Prices are more on par with the European treats than with Blue Bunny, but every bite reminds you that it was worth every penny… especially when it’s really hot outside. You can sit inside or out, and if you need a caffeine boost, they serve Oren’s Coffee (for those of you familiar with the coffee shop on Broadway near Columbia).
1 scoop: $3.18
2 scoops: $4.38
3 scoops: $5.54
**prices are for wafer or sugar cones, without tax, although I prefer the waffle cone. It’s also made in house, and its flavor is melt-in-you-mouth delicate.

To Live by Bread & Cheese Alone

I used to spend my summers in the south of France—my mother’s childhood friend had moved there to study painting, fell in love with a man, and never left. So, we obviously went to visit. From a very young age, then, I was introduced to the simple lifestyle and eating traditions of Provence. Simple salads. Fresh food that came straight from the market. Baguettes bought that morning. And Roquefort… I have been a bread and cheese lover ever since. In fact, I think there is no better meal if you are looking for something quick and delicious, especially on the go.

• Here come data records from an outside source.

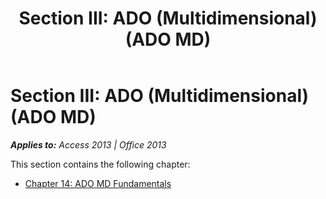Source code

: ﻿---
title: 'Section III: ADO (Multidimensional) (ADO MD)'
TOCTitle: 'Section III: ADO (Multidimensional) (ADO MD)'
ms:assetid: 15a45148-3af5-82ca-fb41-91d1b0612719
ms:mtpsurl: https://msdn.microsoft.com/en-us/library/JJ248919(v=office.15)
ms:contentKeyID: 48543411
ms.date: 09/18/2015
mtps_version: v=office.15
---

# Section III: ADO (Multidimensional) (ADO MD)


_**Applies to:** Access 2013 | Office 2013_

This section contains the following chapter:

  - [Chapter 14: ADO MD Fundamentals](chapter-14-ado-md-fundamentals.md)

Today, G and I prepared a picnic that he brought to Bryant Park at lunch time. It was a perfect day—not hot, not chilly, no rain, a little breeze. We sat under the birch trees and set the table. This morning I had packed up my little cooler with a small cutting board and a paring knife wrapped on a dishcloth that ended up serving as our tablecloth. G added the fresh-bought baguette from the store around the corner, salami, apples, and the cheese—gorgonzola dolce and parmigiano. He sliced the bread and the salami and began to make little open-faced sandwiches, while I ate each separately, savoring their individual flavors. It was a perfect summertime meal: crisp, fresh, simple. When it was time to go, we shook the breadcrumbs from the cloth, rewrapped the knife, and packed the cooler, leaving it much lighter than it had been when he arrived.